What you return must match the listing below exactly.
++++++++
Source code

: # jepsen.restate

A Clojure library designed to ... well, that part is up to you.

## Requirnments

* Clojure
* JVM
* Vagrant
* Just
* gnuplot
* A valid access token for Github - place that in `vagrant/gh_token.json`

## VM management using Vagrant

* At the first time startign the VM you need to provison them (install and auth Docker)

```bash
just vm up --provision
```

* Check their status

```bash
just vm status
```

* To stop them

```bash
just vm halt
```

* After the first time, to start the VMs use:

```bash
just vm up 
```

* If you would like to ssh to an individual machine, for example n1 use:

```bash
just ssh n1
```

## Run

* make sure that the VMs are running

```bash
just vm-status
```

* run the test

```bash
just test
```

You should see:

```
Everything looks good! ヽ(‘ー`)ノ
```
++++++++
* **EXPECTED OUTPUT**
Source code

: # jepsen.restate

A Clojure library designed to ... well, that part is up to you.

## Requirnments

* Clojure
* JVM
* Vagrant
* Just
* gnuplot
* A valid access token for Github - place that in `vagrant/gh_token.json`

## VM management using Vagrant

* At the first time startign the VM you need to provison them (install and auth Docker)

```bash
just vm up --provision
```

* Check their status

```bash
just vm status
```

* To stop them

```bash
just vm halt
```

* After the first time, to start the VMs use:

```bash
just vm up 
```

* If you would like to ssh to an individual machine, for example n1 use:

```bash
just ssh n1
```

## Run

* make sure that the VMs are running

```bash
just vm-status
```

* run the test

```bash
just test
```

You should see:

```
Everything looks good! ヽ(‘ー`)ノ
```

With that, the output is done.